TASK GOAL
Every entry must appear in the output exactly as it does here.

SOURCE MATERIAL
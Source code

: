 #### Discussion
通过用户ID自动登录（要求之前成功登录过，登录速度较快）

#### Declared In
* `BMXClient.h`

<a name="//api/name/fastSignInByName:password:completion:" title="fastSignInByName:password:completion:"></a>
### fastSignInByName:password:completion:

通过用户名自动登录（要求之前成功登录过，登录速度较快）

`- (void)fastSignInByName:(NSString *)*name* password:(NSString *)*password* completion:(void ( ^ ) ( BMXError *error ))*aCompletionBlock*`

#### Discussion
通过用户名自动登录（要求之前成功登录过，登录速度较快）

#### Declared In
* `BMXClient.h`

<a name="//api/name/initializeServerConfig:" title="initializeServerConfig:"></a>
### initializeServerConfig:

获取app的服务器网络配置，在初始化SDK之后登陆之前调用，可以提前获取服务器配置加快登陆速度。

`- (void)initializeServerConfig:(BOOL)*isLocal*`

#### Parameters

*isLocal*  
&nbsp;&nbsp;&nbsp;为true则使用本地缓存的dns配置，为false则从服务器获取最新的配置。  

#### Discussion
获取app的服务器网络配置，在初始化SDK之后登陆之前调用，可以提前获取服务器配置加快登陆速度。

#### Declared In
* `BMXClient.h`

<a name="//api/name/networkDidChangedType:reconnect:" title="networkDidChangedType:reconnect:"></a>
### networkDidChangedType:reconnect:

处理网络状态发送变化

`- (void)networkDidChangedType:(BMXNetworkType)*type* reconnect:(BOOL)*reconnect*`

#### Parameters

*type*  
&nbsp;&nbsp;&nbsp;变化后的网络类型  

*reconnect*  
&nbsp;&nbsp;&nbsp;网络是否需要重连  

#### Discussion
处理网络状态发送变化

SOLUTION FOR THIS TASK
Source code

: #### Discussion
通过用户ID自动登录（要求之前成功登录过，登录速度较快）

#### Declared In
* `BMXClient.h`

<a name="//api/name/fastSignInByName:password:completion:" title="fastSignInByName:password:completion:"></a>
### fastSignInByName:password:completion:

通过用户名自动登录（要求之前成功登录过，登录速度较快）

`- (void)fastSignInByName:(NSString *)*name* password:(NSString *)*password* completion:(void ( ^ ) ( BMXError *error ))*aCompletionBlock*`

#### Discussion
通过用户名自动登录（要求之前成功登录过，登录速度较快）

#### Declared In
* `BMXClient.h`

<a name="//api/name/initializeServerConfig:" title="initializeServerConfig:"></a>
### initializeServerConfig:

获取app的服务器网络配置，在初始化SDK之后登陆之前调用，可以提前获取服务器配置加快登陆速度。

`- (void)initializeServerConfig:(BOOL)*isLocal*`

#### Parameters

*isLocal*  
&nbsp;&nbsp;&nbsp;为true则使用本地缓存的dns配置，为false则从服务器获取最新的配置。  

#### Discussion
获取app的服务器网络配置，在初始化SDK之后登陆之前调用，可以提前获取服务器配置加快登陆速度。

#### Declared In
* `BMXClient.h`

<a name="//api/name/networkDidChangedType:reconnect:" title="networkDidChangedType:reconnect:"></a>
### networkDidChangedType:reconnect:

处理网络状态发送变化

`- (void)networkDidChangedType:(BMXNetworkType)*type* reconnect:(BOOL)*reconnect*`

#### Parameters

*type*  
&nbsp;&nbsp;&nbsp;变化后的网络类型  

*reconnect*  
&nbsp;&nbsp;&nbsp;网络是否需要重连  

#### Discussion
处理网络状态发送变化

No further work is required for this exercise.